Financiers are small French almond cakes which are perfect for a tea or coffee time. They are easy to make, delicious to taste and quickly to eat! Just make some to treat yourself or to give them as a gift.
The first Financiers were probably made by nuns of the Order of the Visitation in France and were called as “Visitandines”. Later, in 1890, the pastry chef Lasne made the cakes for rich financiers who frequently visited his bakery in the financial district of Paris. As for me, I do not make these cakes for financiers of my district yet, although who knows one day…:) I only make Financiers for my family. These little cakes are really delicious.
The basis of Financiers is beurre noisette (brown butter), egg whites, powdered sugar and three kinds of flour. They are easy to make and quickly to eat! I usually make about 12 Financiers at once, but they are swept away during the first evening they are served. I should probably double the recipe for my family!
Financiers are perfect for the Bake-to-Sell project if you think of making pastries at home. They are perfect as a gift for Christmas or “Just because” occasion. I have used the leopard patterned ribbon to wrap four Financiers taking pictures, and I believe they look gorgeous. There is no limitations for your creativity to making them as a gift!
By the way, Financiers and MADELEINES are categorized as small travel cakes which could be stored at the room temperature for up to five days.
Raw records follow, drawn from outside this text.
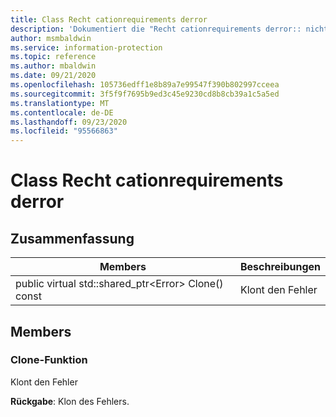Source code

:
 ```yaml
---
title: Class Recht cationrequirements derror
description: 'Dokumentiert die "Recht cationrequirements derror:: nicht definierte"-Klasse des Microsoft Information Protection (MIP) SDK.'
author: msmbaldwin
ms.service: information-protection
ms.topic: reference
ms.author: mbaldwin
ms.date: 09/21/2020
ms.openlocfilehash: 105736edff1e8b89a7e99547f390b802997cceea
ms.sourcegitcommit: 3f5f9f7695b9ed3c45e9230cd8b8cb39a1c5a5ed
ms.translationtype: MT
ms.contentlocale: de-DE
ms.lasthandoff: 09/23/2020
ms.locfileid: "95566863"
---
```

# <a name="class-justificationrequirederror"></a>Class Recht cationrequirements derror 
  
## <a name="summary"></a>Zusammenfassung
 Members                        | Beschreibungen                                
--------------------------------|---------------------------------------------
public virtual std::shared_ptr\<Error\> Clone() const  |  Klont den Fehler
  
## <a name="members"></a>Members
  
### <a name="clone-function"></a>Clone-Funktion
Klont den Fehler

  
**Rückgabe**: Klon des Fehlers.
Just wrap them up or store in an air-tight container.
- 150 g icing sugar
- 50 g all-purpose flour
- 60 g almond flour
- 20 g hazelnut flour
- 100 g egg whites
- 140 g butter
Hear the oven to 425 degrees F.
To make beurre noisette (brown butter or hazelnut butter): in a small pan heat the butter on a medium heat, occasionally swirling, until it begins to brown, about 5 minutes. Let it stand and fully cool down.
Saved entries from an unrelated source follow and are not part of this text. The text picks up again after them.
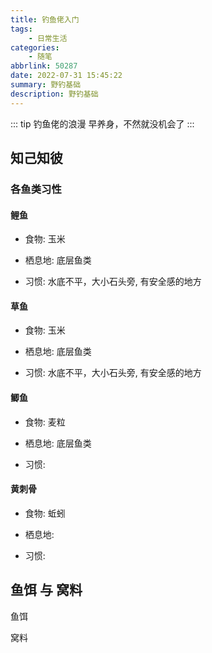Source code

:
 ```yaml
---
title: 钓鱼佬入门
tags: 
    - 日常生活
categories: 
    - 随笔
abbrlink: 50287
date: 2022-07-31 15:45:22
summary: 野钓基础
description: 野钓基础
---
```


::: tip 钓鱼佬的浪漫
   早养身，不然就没机会了
:::

<!-- more -->

## 知己知彼

### 各鱼类习性

#### 鲤鱼

- 食物: 玉米 

- 栖息地: 底层鱼类

- 习惯:  水底不平，大小石头旁, 有安全感的地方


#### 草鱼

- 食物: 玉米 

- 栖息地: 底层鱼类

- 习惯:  水底不平，大小石头旁, 有安全感的地方



#### 鲫鱼

- 食物: 麦粒

- 栖息地:  底层鱼类

- 习惯: 



#### 黄刺骨

- 食物: 蚯蚓

- 栖息地:  

- 习惯:



## 鱼饵 与 窝料 

鱼饵

窝料

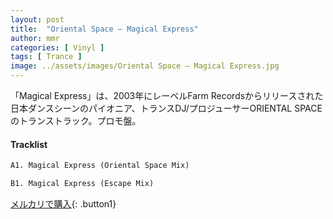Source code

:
 ```yaml
---
layout: post
title:  "Oriental Space – Magical Express"
author: mmr
categories: [ Vinyl ]
tags: [ Trance ]
image: ../assets/images/Oriental Space – Magical Express.jpg
---
```


「Magical Express」は、2003年にレーベルFarm Recordsからリリースされた日本ダンスシーンのパイオニア、トランスDJ/プロジューサーORIENTAL SPACEのトランストラック。プロモ盤。

#### Tracklist
```md
A1. Magical Express (Oriental Space Mix)

B1. Magical Express (Escape Mix)
```

[メルカリで購入](https://jp.mercari.com/item/m62151238558){: .button1}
In a bowl combine the sugar, all-purpose flour and nuts’ flour.
Add egg whites, whisking just to combine.
Whisk the brown butter into the egg-flour mixture.
Generously butter rectangular financier mold . If you use a silicon one, you do not need to grease it. Pour the mixture into the mold filling the cavities.
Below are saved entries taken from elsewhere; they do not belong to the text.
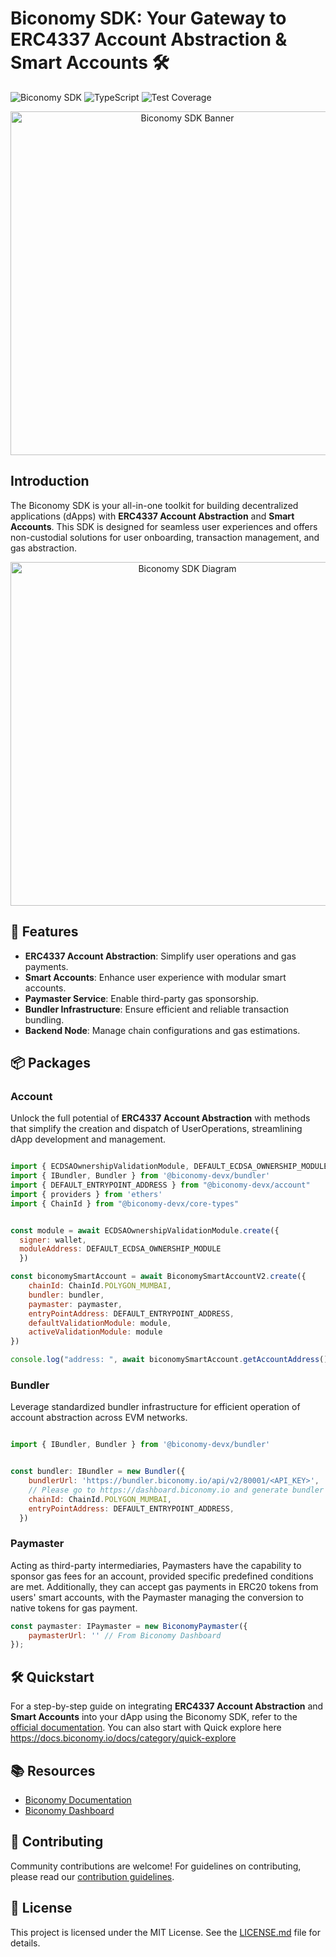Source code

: # Biconomy SDK: Your Gateway to ERC4337 Account Abstraction & Smart Accounts 🛠️

![Biconomy SDK](https://img.shields.io/badge/Biconomy-SDK-blue.svg) ![TypeScript](https://img.shields.io/badge/-TypeScript-blue) ![Test Coverage](https://img.shields.io/badge/Coverage-45%25-yellow.svg)

<p align="center"><img src="./assets/readme/biconomy-client-sdk.png" width="550" alt="Biconomy SDK Banner"></p>

## Introduction

The Biconomy SDK is your all-in-one toolkit for building decentralized applications (dApps) with **ERC4337 Account Abstraction** and **Smart Accounts**. This SDK is designed for seamless user experiences and offers non-custodial solutions for user onboarding, transaction management, and gas abstraction.

<p align="center"><img src="./assets/readme/biconomy-sdk.png" width="550" alt="Biconomy SDK Diagram"></p>

## 🌟 Features

- **ERC4337 Account Abstraction**: Simplify user operations and gas payments.
- **Smart Accounts**: Enhance user experience with modular smart accounts.
- **Paymaster Service**: Enable third-party gas sponsorship.
- **Bundler Infrastructure**: Ensure efficient and reliable transaction bundling.
- **Backend Node**: Manage chain configurations and gas estimations.

## 📦 Packages

### Account

Unlock the full potential of **ERC4337 Account Abstraction** with methods that simplify the creation and dispatch of UserOperations, streamlining dApp development and management.

```javascript

import { ECDSAOwnershipValidationModule, DEFAULT_ECDSA_OWNERSHIP_MODULE } from "@biconomy-devx/modules";
import { IBundler, Bundler } from '@biconomy-devx/bundler'
import { DEFAULT_ENTRYPOINT_ADDRESS } from "@biconomy-devx/account"
import { providers } from 'ethers'
import { ChainId } from "@biconomy-devx/core-types"


const module = await ECDSAOwnershipValidationModule.create({
  signer: wallet,
  moduleAddress: DEFAULT_ECDSA_OWNERSHIP_MODULE
  })

const biconomySmartAccount = await BiconomySmartAccountV2.create({
    chainId: ChainId.POLYGON_MUMBAI,
    bundler: bundler,
    paymaster: paymaster, 
    entryPointAddress: DEFAULT_ENTRYPOINT_ADDRESS,
    defaultValidationModule: module,
    activeValidationModule: module
})

console.log("address: ", await biconomySmartAccount.getAccountAddress());
```

### Bundler

Leverage standardized bundler infrastructure for efficient operation of account abstraction across EVM networks.

```javascript

import { IBundler, Bundler } from '@biconomy-devx/bundler'


const bundler: IBundler = new Bundler({
    bundlerUrl: 'https://bundler.biconomy.io/api/v2/80001/<API_KEY>', 
    // Please go to https://dashboard.biconomy.io and generate bundler url     
    chainId: ChainId.POLYGON_MUMBAI,
    entryPointAddress: DEFAULT_ENTRYPOINT_ADDRESS,
  })
```

### Paymaster

Acting as third-party intermediaries, Paymasters have the capability to sponsor gas fees for an account, provided specific predefined conditions are met. Additionally, they can accept gas payments in ERC20 tokens from users' smart accounts, with the Paymaster managing the conversion to native tokens for gas payment.

```javascript
const paymaster: IPaymaster = new BiconomyPaymaster({
    paymasterUrl: '' // From Biconomy Dashboard
});
```

## 🛠️ Quickstart

For a step-by-step guide on integrating **ERC4337 Account Abstraction** and **Smart Accounts** into your dApp using the Biconomy SDK, refer to the [official documentation](https://docs.biconomy.io/docs/overview). You can also start with Quick explore here https://docs.biconomy.io/docs/category/quick-explore  

## 📚 Resources

- [Biconomy Documentation](https://docs.biconomy.io/docs/overview)
- [Biconomy Dashboard](https://dashboard.biconomy.io/)

## 🤝 Contributing

Community contributions are welcome! For guidelines on contributing, please read our [contribution guidelines](./CONTRIBUTING.md).

## 📜 License

This project is licensed under the MIT License. See the [LICENSE.md](./LICENSE.md) file for details.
Bake at 425 degrees F for 15-20 minutes. Remove Financiers from the oven, and let them cool before removing from the mold.
The recipe is taken from https://www.aux-fourneaux.fr and translated from French. It is re-written by me, but the authorship of the recipe belongs to Pierre Hermé. All posted pictures are mine.Print
Small French cakes with the taste of almond and hazelnut are perfect for a snack or afternoon pick-me-up.
- Hear the oven to 425 degrees F.
- To make beurre noisette (brown butter): in a small pan heat the butter on a medium heat, occasionally swirling, until it begins to brown, about 5 minutes. Let it stand and fully cool down.
- In a bowl, combine the sugar, all-purpose flour and nuts’ flour.
- Add egg whites, whisking just to combine. Whisk the brown butter into the egg- flour mixture.
- Generously butter rectangular financier mold . Pour the mixture into the mold filling the cavities.
- Bake at 425 degrees F for 15-20 minutes. Remove from oven, and let it cool before removing cakes from the mold.
- Cover the ready mixture with a plastic wrap placing the film on the surface of the preparation. Refrigerate for at least 3 hours, better over night. Then bake.